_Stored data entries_
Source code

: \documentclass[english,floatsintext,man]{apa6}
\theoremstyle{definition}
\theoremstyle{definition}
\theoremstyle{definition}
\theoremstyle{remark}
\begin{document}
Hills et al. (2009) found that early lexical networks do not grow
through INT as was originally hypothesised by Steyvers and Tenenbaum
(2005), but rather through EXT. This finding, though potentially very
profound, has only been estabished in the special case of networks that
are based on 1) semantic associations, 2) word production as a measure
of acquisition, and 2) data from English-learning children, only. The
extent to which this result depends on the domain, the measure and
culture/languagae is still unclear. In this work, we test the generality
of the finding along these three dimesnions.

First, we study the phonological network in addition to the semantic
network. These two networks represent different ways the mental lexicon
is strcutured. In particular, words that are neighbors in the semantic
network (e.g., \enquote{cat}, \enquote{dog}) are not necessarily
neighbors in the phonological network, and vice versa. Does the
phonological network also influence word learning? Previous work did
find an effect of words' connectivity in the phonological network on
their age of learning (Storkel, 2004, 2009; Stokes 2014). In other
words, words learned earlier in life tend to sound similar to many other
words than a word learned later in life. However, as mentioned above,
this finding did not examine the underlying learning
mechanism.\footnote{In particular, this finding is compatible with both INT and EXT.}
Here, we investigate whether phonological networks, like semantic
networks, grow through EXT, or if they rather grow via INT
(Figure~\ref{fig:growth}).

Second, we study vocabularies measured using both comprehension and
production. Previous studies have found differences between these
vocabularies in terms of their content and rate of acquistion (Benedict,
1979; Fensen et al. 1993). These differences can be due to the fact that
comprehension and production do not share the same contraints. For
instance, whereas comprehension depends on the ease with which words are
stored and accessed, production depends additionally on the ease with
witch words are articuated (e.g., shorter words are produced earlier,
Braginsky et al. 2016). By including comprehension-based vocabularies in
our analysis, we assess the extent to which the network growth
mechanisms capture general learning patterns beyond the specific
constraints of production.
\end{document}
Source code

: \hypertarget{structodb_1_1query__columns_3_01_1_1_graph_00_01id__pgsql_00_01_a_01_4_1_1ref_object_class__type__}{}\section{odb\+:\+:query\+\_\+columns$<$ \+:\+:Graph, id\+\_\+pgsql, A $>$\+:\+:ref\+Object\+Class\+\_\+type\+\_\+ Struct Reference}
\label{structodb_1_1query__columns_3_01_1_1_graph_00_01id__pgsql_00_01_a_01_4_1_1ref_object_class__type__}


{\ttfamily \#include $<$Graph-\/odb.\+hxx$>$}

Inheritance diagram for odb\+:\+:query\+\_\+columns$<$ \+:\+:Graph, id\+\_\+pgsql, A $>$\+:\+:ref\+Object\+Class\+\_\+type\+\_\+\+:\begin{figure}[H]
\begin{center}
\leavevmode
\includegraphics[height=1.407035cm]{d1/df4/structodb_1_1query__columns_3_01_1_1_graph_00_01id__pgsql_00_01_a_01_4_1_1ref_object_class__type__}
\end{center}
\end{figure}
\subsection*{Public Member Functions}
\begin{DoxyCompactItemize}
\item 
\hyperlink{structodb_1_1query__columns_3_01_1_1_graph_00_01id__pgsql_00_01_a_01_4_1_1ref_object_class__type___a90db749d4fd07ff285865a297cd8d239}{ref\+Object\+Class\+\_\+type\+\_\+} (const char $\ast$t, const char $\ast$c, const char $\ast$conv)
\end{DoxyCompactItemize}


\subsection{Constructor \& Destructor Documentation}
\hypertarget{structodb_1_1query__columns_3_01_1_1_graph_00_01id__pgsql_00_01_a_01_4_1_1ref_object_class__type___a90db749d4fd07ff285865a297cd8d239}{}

_ASSIGNMENT_
State the number of lines above that contain "learning". Write nothing besides it.

_RESPONSE TO THIS EXERCISE_
5